Plain-text document sources -
_____

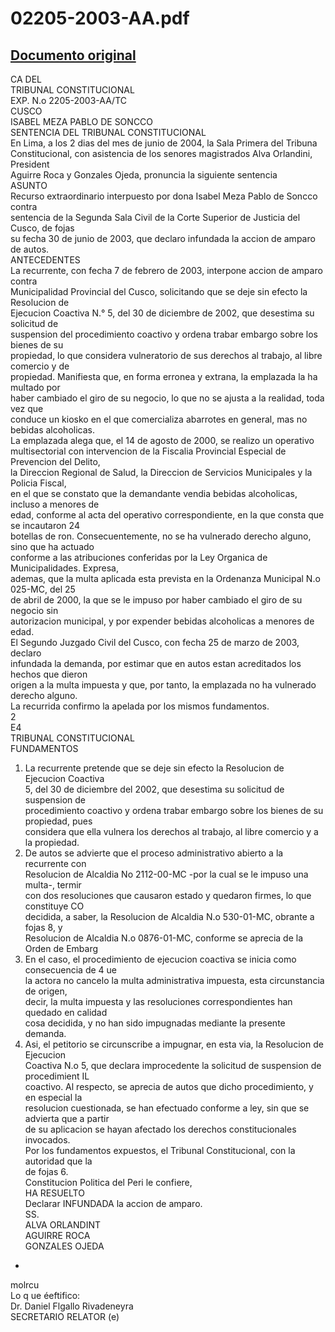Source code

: 
02205-2003-AA.pdf
=================
  
[Documento original](https://tc.gob.pe/jurisprudencia/2004/02205-2003-AA.pdf)  
---  
CA DEL  
TRIBUNAL CONSTITUCIONAL  
EXP. N.o 2205-2003-AA/TC  
CUSCO  
ISABEL MEZA PABLO DE SONCCO  
SENTENCIA DEL TRIBUNAL CONSTITUCIONAL  
En Lima, a los 2 dias del mes de junio de 2004, la Sala Primera del Tribuna  
Constitucional, con asistencia de los senores magistrados Alva Orlandini, President  
Aguirre Roca y Gonzales Ojeda, pronuncia la siguiente sentencia  
ASUNTO  
Recurso extraordinario interpuesto por dona Isabel Meza Pablo de Soncco contra  
sentencia de la Segunda Sala Civil de la Corte Superior de Justicia del Cusco, de fojas  
su fecha 30 de junio de 2003, que declaro infundada la accion de amparo de autos.  
ANTECEDENTES  
La recurrente, con fecha 7 de febrero de 2003, interpone accion de amparo contra  
Municipalidad Provincial del Cusco, solicitando que se deje sin efecto la Resolucion de  
Ejecucion Coactiva N.° 5, del 30 de diciembre de 2002, que desestima su solicitud de  
suspension del procedimiento coactivo y ordena trabar embargo sobre los bienes de su  
propiedad, lo que considera vulneratorio de sus derechos al trabajo, al libre comercio y de  
propiedad. Manifiesta que, en forma erronea y extrana, la emplazada la ha multado por  
haber cambiado el giro de su negocio, lo que no se ajusta a la realidad, toda vez que  
conduce un kiosko en el que comercializa abarrotes en general, mas no bebidas alcoholicas.  
La emplazada alega que, el 14 de agosto de 2000, se realizo un operativo  
multisectorial con intervencion de la Fiscalia Provincial Especial de Prevencion del Delito,  
la Direccion Regional de Salud, la Direccion de Servicios Municipales y la Policia Fiscal,  
en el que se constato que la demandante vendia bebidas alcoholicas, incluso a menores de  
edad, conforme al acta del operativo correspondiente, en la que consta que se incautaron 24  
botellas de ron. Consecuentemente, no se ha vulnerado derecho alguno, sino que ha actuado  
conforme a las atribuciones conferidas por la Ley Organica de Municipalidades. Expresa,  
ademas, que la multa aplicada esta prevista en la Ordenanza Municipal N.o 025-MC, del 25  
de abril de 2000, la que se le impuso por haber cambiado el giro de su negocio sin  
autorizacion municipal, y por expender bebidas alcoholicas a menores de edad.  
El Segundo Juzgado Civil del Cusco, con fecha 25 de marzo de 2003, declaro  
infundada la demanda, por estimar que en autos estan acreditados los hechos que dieron  
origen a la multa impuesta y que, por tanto, la emplazada no ha vulnerado derecho alguno.  
La recurrida confirmo la apelada por los mismos fundamentos.  
2  
E4  
TRIBUNAL CONSTITUCIONAL  
FUNDAMENTOS  
1. La recurrente pretende que se deje sin efecto la Resolucion de Ejecucion Coactiva  
5, del 30 de diciembre del 2002, que desestima su solicitud de suspension de  
procedimiento coactivo y ordena trabar embargo sobre los bienes de su propiedad, pues  
considera que ella vulnera los derechos al trabajo, al libre comercio y a la propiedad.  
2. De autos se advierte que el proceso administrativo abierto a la recurrente con  
Resolucion de Alcaldia No 2112-00-MC -por la cual se le impuso una multa-, termir  
con dos resoluciones que causaron estado y quedaron firmes, lo que constituye CO  
decidida, a saber, la Resolucion de Alcaldia N.o 530-01-MC, obrante a fojas 8, y  
Resolucion de Alcaldia N.o 0876-01-MC, conforme se aprecia de la Orden de Embarg  
3. En el caso, el procedimiento de ejecucion coactiva se inicia como consecuencia de 4 ue  
la actora no cancelo la multa administrativa impuesta, esta circunstancia de origen,  
decir, la multa impuesta y las resoluciones correspondientes han quedado en calidad  
cosa decidida, y no han sido impugnadas mediante la presente demanda.  
4. Asi, el petitorio se circunscribe a impugnar, en esta via, la Resolucion de Ejecucion  
Coactiva N.o 5, que declara improcedente la solicitud de suspension de procedimient IL  
coactivo. Al respecto, se aprecia de autos que dicho procedimiento, y en especial la  
resolucion cuestionada, se han efectuado conforme a ley, sin que se advierta que a partir  
de su aplicacion se hayan afectado los derechos constitucionales invocados.  
Por los fundamentos expuestos, el Tribunal Constitucional, con la autoridad que la  
de fojas 6.  
Constitucion Politica del Peri le confiere,  
HA RESUELTO  
Declarar INFUNDADA la accion de amparo.  
SS.  
ALVA ORLANDINT  
AGUIRRE ROCA  
GONZALES OJEDA  
-  
 molrcu  
Lo q ue éeftifico:  
Dr. Daniel Flgallo Rivadeneyra  
SECRETARIO RELATOR (e)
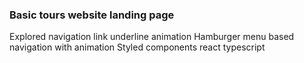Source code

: ### Basic tours website landing page
Explored navigation link underline animation
Hamburger menu based navigation with animation
Styled components
react
typescript

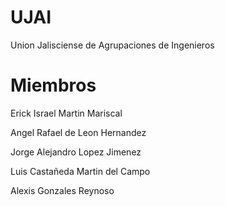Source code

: # UJAI
Union Jalisciense de Agrupaciones de Ingenieros


# Miembros
Erick Israel Martin Mariscal

Angel Rafael de Leon Hernandez

Jorge Alejandro Lopez Jimenez

Luis Castañeda Martin del Campo

Alexis Gonzales Reynoso
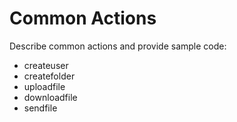 # Common Actions
Describe common actions and provide sample code:
* createuser
* createfolder
* uploadfile
* downloadfile
* sendfile
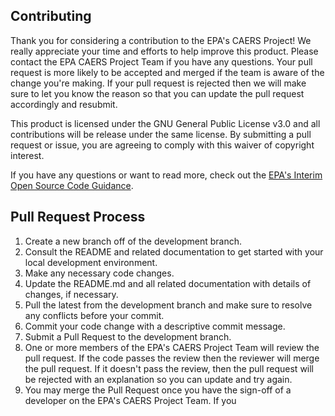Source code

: ## Contributing

Thank you for considering a contribution to the EPA's CAERS Project!  We really appreciate your time and efforts to help improve this product.  Please contact the EPA CAERS Project Team if you have any questions.  Your pull request is more likely to be accepted and merged if the team is aware of the change you're making.  If your pull request is rejected then we will make sure to let you know the reason so that you can update the pull request accordingly and resubmit.

This product is licensed under the GNU General Public License v3.0 and all contributions will be release under the same license.  By submitting a pull request or issue, you are agreeing to comply with this waiver of copyright interest.

If you have any questions or want to read more, check out the [EPA's Interim Open Source Code Guidance](https://developer.epa.gov/guide/open-source-code/).


## Pull Request Process

1. Create a new branch off of the development branch.
2. Consult the README and related documentation to get started with your local development environment.
3. Make any necessary code changes.
4. Update the README.md and all related documentation with details of changes, if necessary.
5. Pull the latest from the development branch and make sure to resolve any conflicts before your commit.
6. Commit your code change with a descriptive commit message.
7. Submit a Pull Request to the development branch.
8. One or more members of the EPA's CAERS Project Team will review the pull request.  If the code passes the review then the reviewer will merge the pull request.  If it doesn't pass the review, then the pull request will be rejected with an explanation so you can update and try again.
9. You may merge the Pull Request once you have the sign-off of a developer on the EPA's CAERS Project Team.  If you
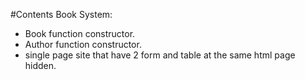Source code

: #Contents
Book System:
- Book function constructor.
- Author function constructor.
- single page site that have 2 form and table at the same html page hidden.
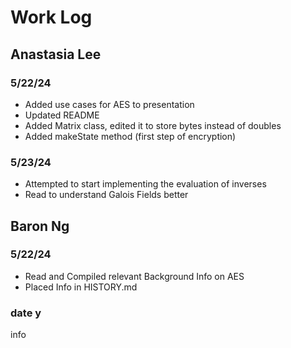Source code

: # Work Log

## Anastasia Lee

### 5/22/24

- Added use cases for AES to presentation
- Updated README
- Added Matrix class, edited it to store bytes instead of doubles
- Added makeState method (first step of encryption)

### 5/23/24

- Attempted to start implementing the evaluation of inverses
- Read to understand Galois Fields better


## Baron Ng

### 5/22/24

- Read and Compiled relevant Background Info on AES
- Placed Info in HISTORY.md

### date y

info
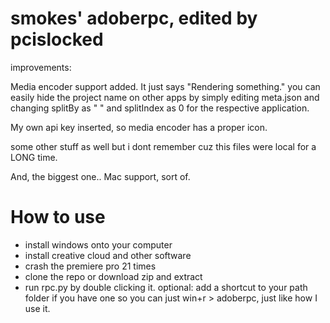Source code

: # smokes' adoberpc, edited by pcislocked
improvements:

Media encoder support added. It just says "Rendering something." you can easily hide the project name on other apps by simply editing meta.json and changing splitBy as "   " and splitIndex as 0 for the respective application.

My own api key inserted, so media encoder has a proper icon.

some other stuff as well but i dont remember cuz this files were local for a LONG time.

And, the biggest one.. Mac support, sort of.

# How to use
- install windows onto your computer
- install creative cloud and other software
- crash the premiere pro 21 times
- clone the repo or download zip and extract
- run rpc.py by double clicking it.
optional: add a shortcut to your path folder if you have one so you can just win+r > adoberpc, just like how I use it.
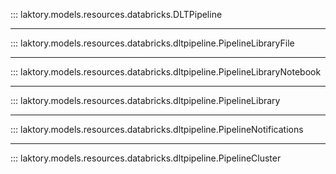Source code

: ::: laktory.models.resources.databricks.DLTPipeline

---

::: laktory.models.resources.databricks.dltpipeline.PipelineLibraryFile

---

::: laktory.models.resources.databricks.dltpipeline.PipelineLibraryNotebook

---

::: laktory.models.resources.databricks.dltpipeline.PipelineLibrary

---

::: laktory.models.resources.databricks.dltpipeline.PipelineNotifications

---

::: laktory.models.resources.databricks.dltpipeline.PipelineCluster


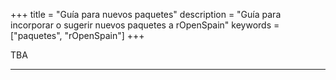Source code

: +++
title = "Guía para nuevos paquetes"
description = "Guía para incorporar o sugerir nuevos paquetes a rOpenSpain"
keywords = ["paquetes", "rOpenSpain"]
+++

TBA




---
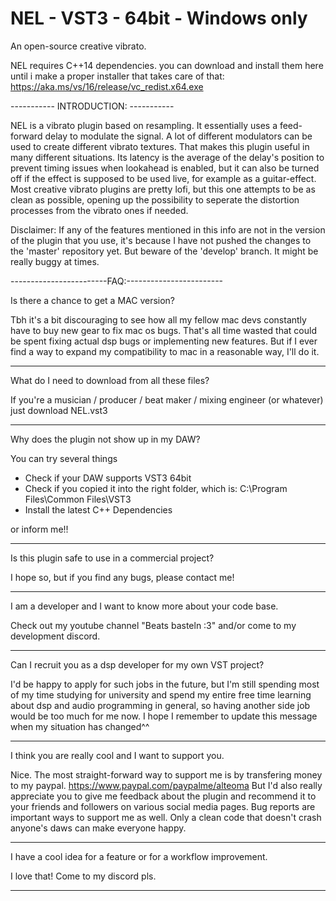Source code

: # NEL - VST3 - 64bit - Windows only
An open-source creative vibrato.


NEL requires C++14 dependencies. you can download and install them here until i make a proper installer that takes care of that:
https://aka.ms/vs/16/release/vc_redist.x64.exe

----------- INTRODUCTION: -----------

NEL is a vibrato plugin based on resampling. It essentially uses a feed-forward delay to modulate the signal. A lot of different modulators can be used to create different vibrato textures. That makes this plugin useful in many different situations. Its latency is the average of the delay's position to prevent timing issues when lookahead is enabled, but it can also be turned off if the effect is supposed to be used live, for example as a guitar-effect. Most creative vibrato plugins are pretty lofi, but this one attempts to be as clean as possible, opening up the possibility to seperate the distortion processes from the vibrato ones if needed.

Disclaimer: If any of the features mentioned in this info are not in the version of the plugin that you use, it's because I have not pushed the changes to the 'master' repository yet. But beware of the 'develop' branch. It might be really buggy at times.

------------------------FAQ:------------------------

Is there a chance to get a MAC version?

Tbh it's a bit discouraging to see how all my fellow mac devs constantly have to buy new gear to fix mac os bugs. That's all time wasted that could be spent fixing actual dsp bugs or implementing new features. But if I ever find a way to expand my compatibility to mac in a reasonable way, I'll do it.

---

What do I need to download from all these files?

If you're a musician / producer / beat maker / mixing engineer (or whatever) just download NEL.vst3

---

Why does the plugin not show up in my DAW?

You can try several things
- Check if your DAW supports VST3 64bit
- Check if you copied it into the right folder, which is: C:\Program Files\Common Files\VST3
- Install the latest C++ Dependencies

or inform me!!

---

Is this plugin safe to use in a commercial project?

I hope so, but if you find any bugs, please contact me!

---

I am a developer and I want to know more about your code base.

Check out my youtube channel "Beats basteln :3" and/or come to my development discord.

---

Can I recruit you as a dsp developer for my own VST project?

I'd be happy to apply for such jobs in the future, but I'm still spending most of my time studying for university and spend my entire free time learning about dsp and audio programming in general, so having another side job would be too much for me now. I hope I remember to update this message when my situation has changed^^

---

I think you are really cool and I want to support you.

Nice. The most straight-forward way to support me is by transfering money to my paypal. https://www.paypal.com/paypalme/alteoma
But I'd also really appreciate you to give me feedback about the plugin and recommend it to your friends and followers on various social media pages. Bug reports are important ways to support me as well. Only a clean code that doesn't crash anyone's daws can make everyone happy.

---

I have a cool idea for a feature or for a workflow improvement.

I love that! Come to my discord pls.

-----------------------------------------------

_____

TASK TO CARRY OUT -
Transcribe the entries above exactly, from their first line through the line with "propiedad. Manifiesta que, en", and omit all pictures.

SOLUTION TO THIS PROBLEM -
Source code

: 
02205-2003-AA.pdf
=================
  
[Documento original](https://tc.gob.pe/jurisprudencia/2004/02205-2003-AA.pdf)  
---  
CA DEL  
TRIBUNAL CONSTITUCIONAL  
EXP. N.o 2205-2003-AA/TC  
CUSCO  
ISABEL MEZA PABLO DE SONCCO  
SENTENCIA DEL TRIBUNAL CONSTITUCIONAL  
En Lima, a los 2 dias del mes de junio de 2004, la Sala Primera del Tribuna  
Constitucional, con asistencia de los senores magistrados Alva Orlandini, President  
Aguirre Roca y Gonzales Ojeda, pronuncia la siguiente sentencia  
ASUNTO  
Recurso extraordinario interpuesto por dona Isabel Meza Pablo de Soncco contra  
sentencia de la Segunda Sala Civil de la Corte Superior de Justicia del Cusco, de fojas  
su fecha 30 de junio de 2003, que declaro infundada la accion de amparo de autos.  
ANTECEDENTES  
La recurrente, con fecha 7 de febrero de 2003, interpone accion de amparo contra  
Municipalidad Provincial del Cusco, solicitando que se deje sin efecto la Resolucion de  
Ejecucion Coactiva N.° 5, del 30 de diciembre de 2002, que desestima su solicitud de  
suspension del procedimiento coactivo y ordena trabar embargo sobre los bienes de su  
propiedad, lo que considera vulneratorio de sus derechos al trabajo, al libre comercio y de  
propiedad. Manifiesta que, en forma erronea y extrana, la emplazada la ha multado por  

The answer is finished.